*** Opening INPUT RECORDS ***

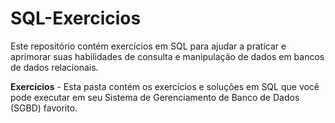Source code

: # SQL-Exercicios

Este repositório contém  exercícios em SQL para ajudar a praticar e aprimorar suas habilidades de consulta e manipulação de dados em bancos de dados relacionais.

**Exercícios** - Esta pasta contém os exercícios e soluções em SQL que você pode executar em seu Sistema de Gerenciamento de Banco de Dados (SGBD) favorito.


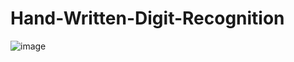 # Hand-Written-Digit-Recognition
![image](https://miro.medium.com/proxy/1*4TJWlK-FPhskEIJshfEx5g.jpeg)


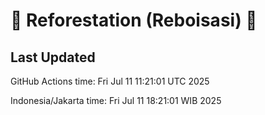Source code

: 
# 🌳 Reforestation (Reboisasi) 🌲

## Last Updated

GitHub Actions time: Fri Jul 11 11:21:01 UTC 2025

Indonesia/Jakarta time: Fri Jul 11 18:21:01 WIB 2025
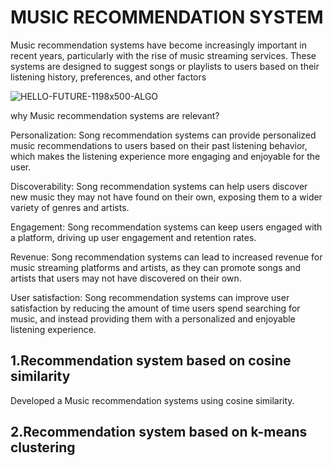 # MUSIC RECOMMENDATION SYSTEM

Music recommendation systems have become increasingly important in recent years, particularly with the rise of 
music streaming services. These systems are designed to suggest songs or playlists to users based on their 
listening history, preferences, and other factors

![HELLO-FUTURE-1198x500-ALGO](https://user-images.githubusercontent.com/116078614/233829760-994e71cc-6309-428a-aaa7-b5759c4a2e9d.jpg)

why Music recommendation systems are relevant?

Personalization: Song recommendation systems can provide personalized music recommendations to users based on their past listening behavior, which makes the listening experience more engaging and enjoyable for the user.

Discoverability: Song recommendation systems can help users discover new music they may not have found on their own, exposing them to a wider variety of genres and artists.

Engagement: Song recommendation systems can keep users engaged with a platform, driving up user engagement and retention rates.

Revenue: Song recommendation systems can lead to increased revenue for music streaming platforms and artists, as they can promote songs and artists that users may not have discovered on their own.

User satisfaction: Song recommendation systems can improve user satisfaction by reducing the amount of time users spend searching for music, and instead providing them with a personalized and enjoyable listening experience.

## 1.Recommendation system based on cosine similarity
Developed a Music recommendation systems using cosine similarity. 


## 2.Recommendation system based on k-means clustering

*** Closing INPUT RECORDS ***

WHAT TO DO: One line contains "User satisfaction: Song". Return that line and every later line through the end of the listing above, exactly, and nothing else.

FINAL ANSWER:
User satisfaction: Song recommendation systems can improve user satisfaction by reducing the amount of time users spend searching for music, and instead providing them with a personalized and enjoyable listening experience.

## 1.Recommendation system based on cosine similarity
Developed a Music recommendation systems using cosine similarity. 


## 2.Recommendation system based on k-means clustering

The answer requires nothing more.